The waning of the Middle Ages witnessed Europe becoming the continent of the veduta. From the 15th century onwards countless numbers of „realistic“ depictions of cities were produced; innumerable publications in all kinds of media appeared literally all over Europe. In the 1980s a large-scale, interdisciplinary project was started.
In close cooperation historians and art historians aimed at compiling and analysing this artistic deluge, coordinated by the Centro Interdipartimentale di Ricerca sull’Iconografia della Città Europea of the University of Naples Federico II under the aegis of Cesare de Seta. By now these efforts resulted in the publication of a number of studies meticulously detailing, for instance, the various English, French, German, and Spanish vedute; last year these were joined by the multi-year effort, spear-headed by Bernd Roeck, to compile a comparable volume on the pictorial representation of the Swiss cities (pub. 2013).

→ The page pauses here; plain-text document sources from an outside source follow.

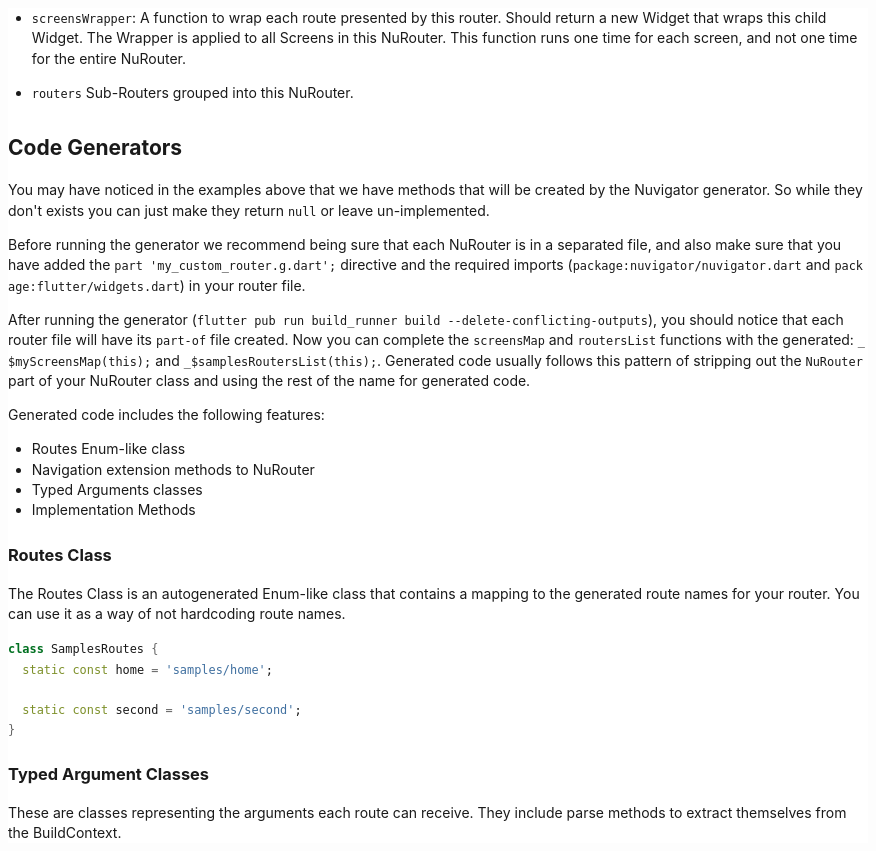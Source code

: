 - `screensWrapper`:
A function to wrap each route presented by this router. Should return a new Widget that wraps this child Widget.
The Wrapper is applied to all Screens in this NuRouter. This function runs one time for each screen, and not one
time for the entire NuRouter.

- `routers`
Sub-Routers grouped into this NuRouter.

## Code Generators

You may have noticed in the examples above that we have methods that will be created by the Nuvigator generator. So while
they don't exists you can just make they return `null` or leave un-implemented.

Before running the generator we recommend being sure that each NuRouter is in a separated file, and also make sure that you
have added the `part 'my_custom_router.g.dart';` directive and the required imports (`package:nuvigator/nuvigator.dart` and `package:flutter/widgets.dart`) in your router file.

After running the generator (`flutter pub run build_runner build --delete-conflicting-outputs`), you should notice that
each router file will have its `part-of` file created. Now you can complete the `screensMap` and `routersList` functions
with the generated: `_$myScreensMap(this);` and `_$samplesRoutersList(this);`. Generated code usually follows this pattern
of stripping out the `NuRouter` part of your NuRouter class and using the rest of the name for generated code.

Generated code includes the following features:

- Routes Enum-like class
- Navigation extension methods to NuRouter
- Typed Arguments classes
- Implementation Methods

### Routes Class

The Routes Class is an autogenerated Enum-like class that contains a mapping to the generated route names for your router.
You can use it as a way of not hardcoding route names.

```dart
class SamplesRoutes {
  static const home = 'samples/home';

  static const second = 'samples/second';
}
```

### Typed Argument Classes

These are classes representing the arguments each route can receive. They include parse methods to extract themselves from
the BuildContext.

The 2014 conference „Cityscapes in Europe and Asia (13th to 20th Century)“ will be held at the University of Zurich, Switzerland, on 10 and 11 October 2014. Resulting from a long-standing cooperation between the Chair of Early Modern History (Bernd Roeck) of the University of Zurich and the Chair of Modern Art History of the Graduate Institute of Art History (Shai-shu Tzeng), National Taiwan Normal University, Taipeh, the meeting intends to launch an interdisciplinary discussion on topics such as: who sponsored, wanted a veduta to be made? What about the specific cultural contexts in which these images are embedded? While some European vedute documented possession of or power over a certain city, other reflected (proto-) “bourgeois” patriotism, e.g., pride of liberties gained or preserved. A second working hypothesis of the planned conference is the supposition that these aspects of urban life were quite genuinely Latin European achievements (which, in most other contexts, existed only rudimentarily). Lastly, the conference will also discuss the relationships between urban iconography and its paratexts, including the humanists’ panegyricc writings, which will enable us to also assess and compare the different criteria of a city’s ‘beauty’.